3 See Art. 3 of the AML: ‘The term “monopolistic conducts” as mentioned in this Law includes: 1) Monopoly agreements reached between business operators; 2) Abuse of dominant market position by business operators; and 3) Concentration of business operators that may have the effect of eliminating or restricting competition.’
4 See Art. V(2)(a) of the New York Convention and Art. 2 of the PRC Arbitration Law.
5 See, e.g. No. 00072 [2015] Final, Civil Division, Jurisdiction, Intellectual Property, Suzhou ((2015)苏知民辖终字第00072号) and No. 1089 [2015] First, Civil Division, IPC, Shenzhen ((2015)深中法知民初字第1089号).
6 No. 124 [2018] First, Civil Division, 73, Beijing ((2018)京73民初124号).

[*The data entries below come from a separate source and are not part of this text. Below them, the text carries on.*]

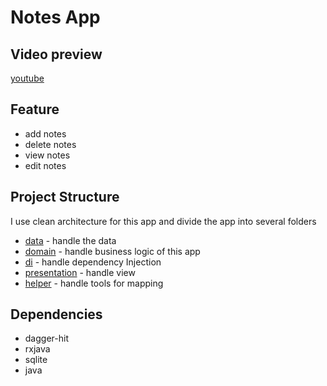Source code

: # Notes App

## Video preview

[youtube](https://youtube.com/shorts/_lgGd3VfE60)

## Feature

- add notes
- delete notes
- view notes
- edit notes

## Project Structure

I use clean architecture for this app and divide the app into several folders

- [data](https://github.com/bakharaalief/notesapp/tree/main/app/src/main/java/com/bakhdev/notesapp/datas) - handle the data
- [domain](https://github.com/bakharaalief/notesapp/tree/main/app/src/main/java/com/bakhdev/notesapp/domain) - handle business logic of this app
- [di](https://github.com/bakharaalief/notesapp/tree/main/app/src/main/java/com/bakhdev/notesapp/di) - handle dependency Injection
- [presentation](https://github.com/bakharaalief/notesapp/tree/main/app/src/main/java/com/bakhdev/notesapp/presentation) - handle view
- [helper](https://github.com/bakharaalief/notesapp/tree/main/app/src/main/java/com/bakhdev/notesapp/helper) - handle tools for mapping

## Dependencies

- dagger-hit
- rxjava
- sqlite
- java
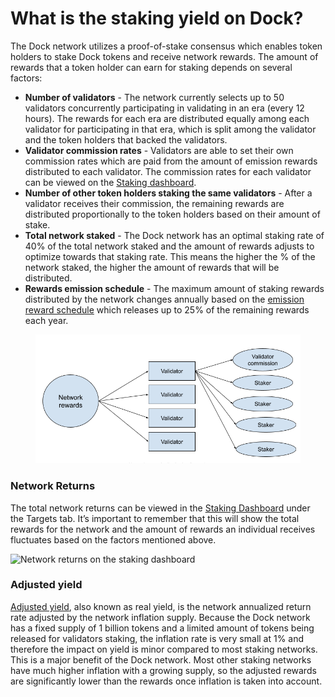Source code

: # What is the staking yield on Dock?

The Dock network utilizes a proof-of-stake consensus which enables token holders to stake Dock tokens and receive network rewards. The amount of rewards that a token holder can earn for staking depends on several factors:

* **Number of validators** - The network currently selects up to 50 validators concurrently participating in validating in an era (every 12 hours). The rewards for each era are distributed equally among each validator for participating in that era, which is split among the validator and the token holders that backed the validators.&#x20;
* **Validator commission rates** - Validators are able to set their own commission rates which are paid from the amount of emission rewards distributed to each validator. The commission rates for each validator can be viewed on the [Staking dashboard](https://fe.dock.io/#/staking).
* **Number of other token holders staking the same validators** - After a validator receives their commission, the remaining rewards are distributed proportionally to the token holders based on their amount of stake.&#x20;
* **Total network staked**  - The Dock network has an optimal staking rate of 40% of the total network staked and the amount of rewards adjusts to optimize towards that staking rate. This means the higher the % of the network staked, the higher the amount of rewards that will be distributed.
* **Rewards emission schedule** - The maximum amount of staking rewards distributed by the network changes annually based on the [emission reward schedule](https://docs.dock.io/learn/token-economics/econ-pos) which releases up to 25% of the remaining rewards each year.

<figure><img src="../../.gitbook/assets/image.png" alt=""><figcaption></figcaption></figure>

### Network Returns

The total network returns can be viewed in the [Staking Dashboard](https://fe.dock.io/#/staking/targets) under the Targets tab. It’s important to remember that this will show the total rewards for the network and the amount of rewards an individual receives fluctuates based on the factors mentioned above.

![Network returns on the staking dashboard](https://lh5.googleusercontent.com/2XMmwBHvhwZ\_vcLhoZsggdS-6YuDsfrnBKJ\_54m1ewazc1YgCDrc4XJpuJkR2BTWnIksq5JcQP4S55zSfSvkUc1nWpn3sjDxNGNj0t-x6oQr8B3IoP0M4BaxsZEVWGTZPzaCs20q)

### Adjusted yield

[Adjusted yield](https://www.investopedia.com/terms/i/inflation\_adjusted\_return.asp), also known as real yield, is the network annualized return rate adjusted by the network inflation supply.  Because the Dock network has a fixed supply of 1 billion tokens and a limited amount of tokens being released for validators staking, the inflation rate is very small at 1% and therefore the impact on yield is minor compared to most staking networks. This is a major benefit of the Dock network. Most other staking networks have much higher inflation with a growing supply, so the adjusted rewards are significantly lower than the rewards once inflation is taken into account.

6 The first-instance ruling of this case is actually the only other I am aware of in which a court did not dismiss a jurisdictional objection that was based on an arbitration clause because the claims concerned abuse of market dominance (though it ultimately held the arbitration clause invalid). The Jiangsu Higher People’s Court’s ruling gives manifold and lengthy reasoning to the contrary.
8 RPM refers to a particular type of vertical agreement in which an upstream party controls or restricts the prices at which a downstream party can on-sell the product or service of the upstream party.
9 No. 4675 [2018], Petition, Administrative Division, SPC ((2018)最高法行申4675号). The ruling was shared on the WeChat official account ‘Anti-trust Practice Review’ (反垄断实务评论”) on 25 June 2019; See ‘Hainan Yutai disagrees with administrative penalties for vertical price monopoly agreement, Supreme Court orders rejection of retrial application’ (‘海南裕泰不服纵向价格垄断协议行政处罚,最高法院裁定驳回再审申请’) at https://mp.weixin.qq.com/s/yE7OCApYQTby_GpKetzo6w.
10 For example, in the U.S., compare Dr. Miles Medical Co. v. John D. Park and Sons Co., 220 U.S. 373 (1911) and Leegin Creative Leather Products, Inc. v. PSKS, Inc., 551 U.S. 877 (2007).
11 Although the SPC’s ruling may be read to allow companies to rebut agencies’ determinations by providing pro-competitive evidence or invoking an ‘exemption’ (Art. 15 of the AML), this reading is not clearly or well supported in the ruling and, in any case, historical records indicate that few, if any, parties have prevailed on such a defense.